10 Best Black History Month Movies
The 10 best Black History Month movies include films about history, as well as just plain historical movies. Yes, it is possible to be informed and entertained at the same time. All of these films are worth watching during February's Black History Month, or any other month for that matter.
"Amistad" This excellent 1997 film concerns a mutiny on a 1839 slave ship. It was also directed by Steven Spielberg. Slavery is one of the more depressing American Black history moments, but also essential to fully appreciate Black History Month.
"Glory" Morgan Freeman and Denzel Washington star in this film. It's set in the American Civil War. This is the war that changed Black history forever in America, and a topic well worth discussing during Black History Month.
"Malcolm X" Some consider Malcolm X to have been the angry side of the Civil Rights Movement. His slogan was, "by any means necessary," which certainly flew in the face of Martin Luther King's passive resistance. This is a fine film choice to explore during Black History Month.
"The Tuskegee Airmen" One of the benefits of Black History Month is that it highlights some of the overlooked accomplishments of Blacks in America.
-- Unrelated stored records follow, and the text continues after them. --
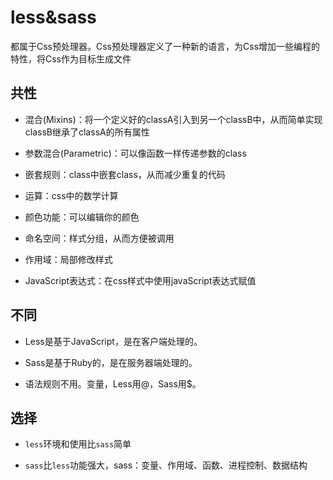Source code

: # less&sass

都属于Css预处理器。Css预处理器定义了一种新的语言，为Css增加一些编程的特性，将Css作为目标生成文件

## 共性

- 混合(Mixins)：将一个定义好的classA引入到另一个classB中，从而简单实现classB继承了classA的所有属性

- 参数混合(Parametric)：可以像函数一样传递参数的class

- 嵌套规则：class中嵌套class，从而减少重复的代码

- 运算：css中的数学计算

- 颜色功能：可以编辑你的颜色

- 命名空间：样式分组，从而方便被调用

- 作用域：局部修改样式

- JavaScript表达式：在css样式中使用javaScript表达式赋值

## 不同

- Less是基于JavaScript，是在客户端处理的。

- Sass是基于Ruby的，是在服务器端处理的。

- 语法规则不用。变量，Less用@，Sass用$。
## 选择

- `less`环境和使用比`sass`简单

- `sass`比`less`功能强大，sass：变量、作用域、函数、进程控制、数据结构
This film explores a group of African American United States Army Air Force combat pilots.
"Bamboozled" Spike Lee is never afraid to pinpoint embarrassing moments in American history. In this film, he looks at how some Black TV shows pander to their primarily black audiences. This is perfect for a current Black History Month discussion.
"Do the Right Thing" This is another Spike Lee movie -- see a pattern? This film speaks to what happens when racial tensions arise. The Public Enemy music also makes a great soundtrack for Black History Month.
"Precious: Based on the Novel Push by Sapphire" This gripping, modern film takes place in Harlem. It's main character is illiterate, overweight and expecting her second child already. Sadly, this film tells some of Black present, as well as Black history.
"Lilies of the Field" This one has it all. It has nuns. It takes place in the South. It even features escapees from Communism. You name it. It's the sort of Black history you don't always read in history books.
"In the Heat of the Night" You know this was a great film because it beat out "The Graduate" for Best Picture Academy Award in 1967. It features a big city Philadelphia police detective, sent to solve a murder in a racist Mississippi town.
"The Color Purple" This film feature great music and great human struggles. It was even made into a successful musical. It's not actual historical, but its story is the story of a lot of Black Americans.